Die vorliegende Arbeit aber beschränkt sich größtenteils auf Homosexualität als Vielfalt und dem Coming-out homosexueller Jugendlicher, sowie den damit einhergehenden allgemeinen Herausforderungen. Weitere Ausprägungen sexueller Orientierung und Transgenderismus sind nicht Teil dieser Arbeit.

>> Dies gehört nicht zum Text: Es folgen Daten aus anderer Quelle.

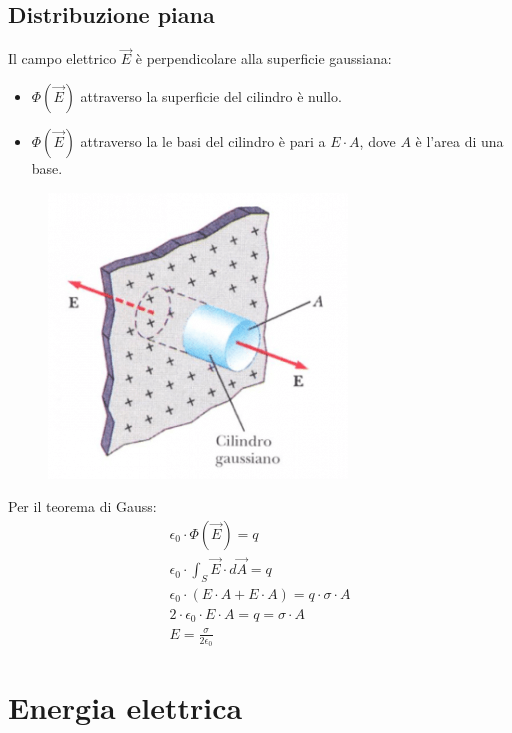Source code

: \subsection{Distribuzione piana}
Il campo elettrico $\vec{E}$ è perpendicolare alla superficie gaussiana:
	\begin{itemize}
    	\item{$\Phi(\vec{E})$ attraverso la superficie del cilindro è nullo.}
        \item{$\Phi(\vec{E})$ attraverso la le basi del cilindro è pari a $E \cdot A$, dove $A$ è l'area di una base.}
    \end{itemize}

\begin{figure}[h!]
	\centering
	\includegraphics[scale=0.5]{Pictures/esempio4.png}
\end{figure}
Per il teorema di Gauss:
	\begin{displaymath}\begin{aligned}
		\epsilon_0 \cdot \Phi(\vec{E}) = q\\
        \epsilon_0 \cdot \int_S \vec{E} \cdot d\vec{A} = q\\
        \epsilon_0 \cdot (E\cdot A + E \cdot A) = q \cdot \sigma \cdot A\\
        2 \cdot \epsilon_0 \cdot E\cdot A = q = \sigma \cdot A\\
        E = \frac{\sigma}{2 \epsilon_0}
	\end{aligned}\end{displaymath}


\section{Energia elettrica}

Die in dieser Thesis genutzten Begriffe Schwuler, Lesbe, Betroffene*r, Andersartigkeit und Ähnliche werden diskriminierungsfrei verwendet. Die Begriffsdefinitionen gliedern sich in einer chronologischen Reihenfolge, äquivalent zur Gliederung und zu dem Aufbau der vorliegenden Ausarbeitung.

1.3 Relevanz

Dieses Werk hat zieldifferente Ansätze. Zum einen soll es mir als angehende Lehrerin auf diesem Themengebiet spezifisches Wissen verschaffen, damit ich als Lehrperson in meinem zukünftigen Beruf mit diesem, teils sensiblen, Thema verstehe umzugehen. Zum anderen soll die vorliegende Ausarbeitung zukünftige Kollegen*innen, Schüler*innen und weiteren Mitmenschen, die noch in tradierten Strukturen verhaftet sind, zu einem Umdenken animieren und damit erfreuliche Perspektiven schaffen. Die Institution Schule ist hier von essentieller Bedeutung und muss dort ansetzen, wo die Gesetzgebung Akzeptanz und Toleranz von Vielfalt vernachlässigt hat. Noch immer werden Wörter wie schwul als Diffamierung verwendet, was die dringende Notwendigkeit von Aufklärung widerspiegelt. Trotz unserem, in vielen Bereichen fortschrittlichen Land, auch im globalen Kontext, weisen sich einige Absenzen bezüglich der Aufklärung und dem Umgang mit gleichgeschlechtlicher Liebe im Rahmen der Bildungsinstitution Schule auf. Es ist wichtig sowohl Hetero- als auch Homosexualität als normkonforme Verhaltensweise Anerkennung zu gewähren.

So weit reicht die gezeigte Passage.